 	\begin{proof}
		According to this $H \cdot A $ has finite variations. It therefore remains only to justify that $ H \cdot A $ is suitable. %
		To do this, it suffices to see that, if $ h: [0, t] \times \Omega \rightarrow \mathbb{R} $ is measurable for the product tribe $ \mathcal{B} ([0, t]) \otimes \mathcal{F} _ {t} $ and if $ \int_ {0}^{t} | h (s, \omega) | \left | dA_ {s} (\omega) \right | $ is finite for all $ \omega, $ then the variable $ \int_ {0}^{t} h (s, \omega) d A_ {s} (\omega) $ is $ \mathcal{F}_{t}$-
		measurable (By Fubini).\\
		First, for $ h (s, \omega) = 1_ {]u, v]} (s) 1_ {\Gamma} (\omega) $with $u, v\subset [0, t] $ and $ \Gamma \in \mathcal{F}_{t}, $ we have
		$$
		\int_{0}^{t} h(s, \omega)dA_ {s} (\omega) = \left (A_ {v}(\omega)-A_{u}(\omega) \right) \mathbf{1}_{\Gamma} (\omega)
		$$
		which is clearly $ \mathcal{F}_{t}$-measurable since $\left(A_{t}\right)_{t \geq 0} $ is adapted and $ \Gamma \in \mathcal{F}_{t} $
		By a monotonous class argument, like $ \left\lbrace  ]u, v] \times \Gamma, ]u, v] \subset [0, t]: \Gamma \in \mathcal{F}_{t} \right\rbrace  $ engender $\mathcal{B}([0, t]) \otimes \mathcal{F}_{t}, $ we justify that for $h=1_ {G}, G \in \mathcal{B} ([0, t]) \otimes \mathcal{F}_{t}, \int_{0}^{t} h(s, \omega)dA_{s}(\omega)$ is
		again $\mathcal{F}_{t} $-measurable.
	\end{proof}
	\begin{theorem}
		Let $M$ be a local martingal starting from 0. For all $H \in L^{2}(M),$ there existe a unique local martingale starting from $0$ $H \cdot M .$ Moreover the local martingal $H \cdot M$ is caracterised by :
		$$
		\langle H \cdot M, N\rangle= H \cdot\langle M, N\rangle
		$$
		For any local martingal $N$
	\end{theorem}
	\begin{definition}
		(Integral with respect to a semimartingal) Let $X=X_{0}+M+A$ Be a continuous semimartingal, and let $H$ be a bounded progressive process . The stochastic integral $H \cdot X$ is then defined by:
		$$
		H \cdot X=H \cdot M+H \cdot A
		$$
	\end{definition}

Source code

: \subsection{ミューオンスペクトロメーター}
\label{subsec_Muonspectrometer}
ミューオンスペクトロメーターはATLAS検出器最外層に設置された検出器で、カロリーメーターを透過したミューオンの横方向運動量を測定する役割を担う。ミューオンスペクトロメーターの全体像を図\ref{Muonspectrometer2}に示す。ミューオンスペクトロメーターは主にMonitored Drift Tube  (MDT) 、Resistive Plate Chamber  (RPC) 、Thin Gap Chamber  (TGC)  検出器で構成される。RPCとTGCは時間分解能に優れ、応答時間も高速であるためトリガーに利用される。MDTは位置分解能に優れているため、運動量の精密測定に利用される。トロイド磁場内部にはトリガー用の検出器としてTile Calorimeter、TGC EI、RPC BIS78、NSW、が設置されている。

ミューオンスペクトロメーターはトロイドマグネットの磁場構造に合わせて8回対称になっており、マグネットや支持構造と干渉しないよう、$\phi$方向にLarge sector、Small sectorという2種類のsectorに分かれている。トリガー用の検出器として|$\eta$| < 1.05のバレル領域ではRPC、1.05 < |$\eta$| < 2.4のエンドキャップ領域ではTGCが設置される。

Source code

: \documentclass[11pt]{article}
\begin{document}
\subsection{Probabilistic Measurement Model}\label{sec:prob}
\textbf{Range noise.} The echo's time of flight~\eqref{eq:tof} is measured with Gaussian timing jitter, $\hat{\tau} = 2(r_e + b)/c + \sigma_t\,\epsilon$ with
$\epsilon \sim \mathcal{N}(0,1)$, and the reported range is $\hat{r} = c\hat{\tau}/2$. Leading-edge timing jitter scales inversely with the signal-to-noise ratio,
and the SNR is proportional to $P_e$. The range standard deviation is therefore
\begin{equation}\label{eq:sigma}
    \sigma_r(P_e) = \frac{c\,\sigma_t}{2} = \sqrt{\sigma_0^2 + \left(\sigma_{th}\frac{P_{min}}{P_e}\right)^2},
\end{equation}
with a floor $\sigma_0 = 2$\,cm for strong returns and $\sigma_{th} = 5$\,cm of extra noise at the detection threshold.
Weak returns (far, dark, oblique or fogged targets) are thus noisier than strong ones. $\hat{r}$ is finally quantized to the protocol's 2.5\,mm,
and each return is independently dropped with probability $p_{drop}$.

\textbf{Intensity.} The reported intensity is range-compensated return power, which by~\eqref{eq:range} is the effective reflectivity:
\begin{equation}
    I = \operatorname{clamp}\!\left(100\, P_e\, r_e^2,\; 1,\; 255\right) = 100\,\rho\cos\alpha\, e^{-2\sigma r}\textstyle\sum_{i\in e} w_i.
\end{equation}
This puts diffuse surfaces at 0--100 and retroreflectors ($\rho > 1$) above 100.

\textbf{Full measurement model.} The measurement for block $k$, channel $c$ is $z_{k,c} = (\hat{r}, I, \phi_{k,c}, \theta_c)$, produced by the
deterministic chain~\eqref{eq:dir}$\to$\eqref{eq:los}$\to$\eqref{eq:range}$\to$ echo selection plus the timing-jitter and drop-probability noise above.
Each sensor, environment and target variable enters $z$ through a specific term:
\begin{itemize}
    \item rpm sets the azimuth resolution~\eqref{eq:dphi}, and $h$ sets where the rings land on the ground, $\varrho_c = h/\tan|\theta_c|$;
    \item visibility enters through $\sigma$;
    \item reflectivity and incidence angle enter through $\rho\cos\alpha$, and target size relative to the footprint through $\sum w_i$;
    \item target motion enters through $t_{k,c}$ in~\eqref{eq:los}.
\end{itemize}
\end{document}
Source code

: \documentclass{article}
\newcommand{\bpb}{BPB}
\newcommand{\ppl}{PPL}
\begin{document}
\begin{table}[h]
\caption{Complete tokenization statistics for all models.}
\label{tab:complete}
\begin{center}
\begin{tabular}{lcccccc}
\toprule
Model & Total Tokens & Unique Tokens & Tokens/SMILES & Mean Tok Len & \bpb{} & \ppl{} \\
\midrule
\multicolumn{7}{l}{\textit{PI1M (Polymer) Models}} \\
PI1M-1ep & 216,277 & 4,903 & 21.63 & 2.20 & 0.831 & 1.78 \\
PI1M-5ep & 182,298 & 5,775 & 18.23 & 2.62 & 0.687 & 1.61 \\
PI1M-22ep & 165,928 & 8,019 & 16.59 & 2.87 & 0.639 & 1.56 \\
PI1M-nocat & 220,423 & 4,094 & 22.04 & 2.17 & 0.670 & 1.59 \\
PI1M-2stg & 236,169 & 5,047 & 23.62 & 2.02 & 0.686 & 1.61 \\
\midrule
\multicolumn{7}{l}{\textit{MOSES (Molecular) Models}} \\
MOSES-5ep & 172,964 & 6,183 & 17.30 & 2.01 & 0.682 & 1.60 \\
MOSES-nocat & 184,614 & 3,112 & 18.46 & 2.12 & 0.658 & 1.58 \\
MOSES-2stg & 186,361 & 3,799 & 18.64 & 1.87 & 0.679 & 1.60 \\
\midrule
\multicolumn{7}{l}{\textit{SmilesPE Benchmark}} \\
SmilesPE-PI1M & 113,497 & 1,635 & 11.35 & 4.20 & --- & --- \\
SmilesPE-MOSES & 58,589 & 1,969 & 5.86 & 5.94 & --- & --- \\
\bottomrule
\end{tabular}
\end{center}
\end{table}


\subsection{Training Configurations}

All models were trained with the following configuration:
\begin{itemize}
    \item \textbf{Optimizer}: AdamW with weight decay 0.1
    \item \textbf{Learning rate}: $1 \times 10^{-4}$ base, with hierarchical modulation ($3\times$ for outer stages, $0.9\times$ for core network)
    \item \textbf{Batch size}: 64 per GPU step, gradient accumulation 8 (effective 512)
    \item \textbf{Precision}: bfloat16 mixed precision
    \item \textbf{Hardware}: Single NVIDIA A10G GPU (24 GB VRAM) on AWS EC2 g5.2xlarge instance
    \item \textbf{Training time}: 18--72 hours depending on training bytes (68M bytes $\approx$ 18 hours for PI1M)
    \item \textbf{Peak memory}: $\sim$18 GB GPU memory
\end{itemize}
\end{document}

+++

▸ **TASK DESCRIPTION**: Everything above from the line containing "The reported intensity" through the line containing "MOSES-5ep & 172,964" must be copied exactly. Nothing outside that range belongs in the answer.

▸ **SOLUTION BELOW**:
\textbf{Intensity.} The reported intensity is range-compensated return power, which by~\eqref{eq:range} is the effective reflectivity:
\begin{equation}
    I = \operatorname{clamp}\!\left(100\, P_e\, r_e^2,\; 1,\; 255\right) = 100\,\rho\cos\alpha\, e^{-2\sigma r}\textstyle\sum_{i\in e} w_i.
\end{equation}
This puts diffuse surfaces at 0--100 and retroreflectors ($\rho > 1$) above 100.

\textbf{Full measurement model.} The measurement for block $k$, channel $c$ is $z_{k,c} = (\hat{r}, I, \phi_{k,c}, \theta_c)$, produced by the
deterministic chain~\eqref{eq:dir}$\to$\eqref{eq:los}$\to$\eqref{eq:range}$\to$ echo selection plus the timing-jitter and drop-probability noise above.
Each sensor, environment and target variable enters $z$ through a specific term:
\begin{itemize}
    \item rpm sets the azimuth resolution~\eqref{eq:dphi}, and $h$ sets where the rings land on the ground, $\varrho_c = h/\tan|\theta_c|$;
    \item visibility enters through $\sigma$;
    \item reflectivity and incidence angle enter through $\rho\cos\alpha$, and target size relative to the footprint through $\sum w_i$;
    \item target motion enters through $t_{k,c}$ in~\eqref{eq:los}.
\end{itemize}
\end{document}
Source code

: \documentclass{article}
\newcommand{\bpb}{BPB}
\newcommand{\ppl}{PPL}
\begin{document}
\begin{table}[h]
\caption{Complete tokenization statistics for all models.}
\label{tab:complete}
\begin{center}
\begin{tabular}{lcccccc}
\toprule
Model & Total Tokens & Unique Tokens & Tokens/SMILES & Mean Tok Len & \bpb{} & \ppl{} \\
\midrule
\multicolumn{7}{l}{\textit{PI1M (Polymer) Models}} \\
PI1M-1ep & 216,277 & 4,903 & 21.63 & 2.20 & 0.831 & 1.78 \\
PI1M-5ep & 182,298 & 5,775 & 18.23 & 2.62 & 0.687 & 1.61 \\
PI1M-22ep & 165,928 & 8,019 & 16.59 & 2.87 & 0.639 & 1.56 \\
PI1M-nocat & 220,423 & 4,094 & 22.04 & 2.17 & 0.670 & 1.59 \\
PI1M-2stg & 236,169 & 5,047 & 23.62 & 2.02 & 0.686 & 1.61 \\
\midrule
\multicolumn{7}{l}{\textit{MOSES (Molecular) Models}} \\
MOSES-5ep & 172,964 & 6,183 & 17.30 & 2.01 & 0.682 & 1.60 \\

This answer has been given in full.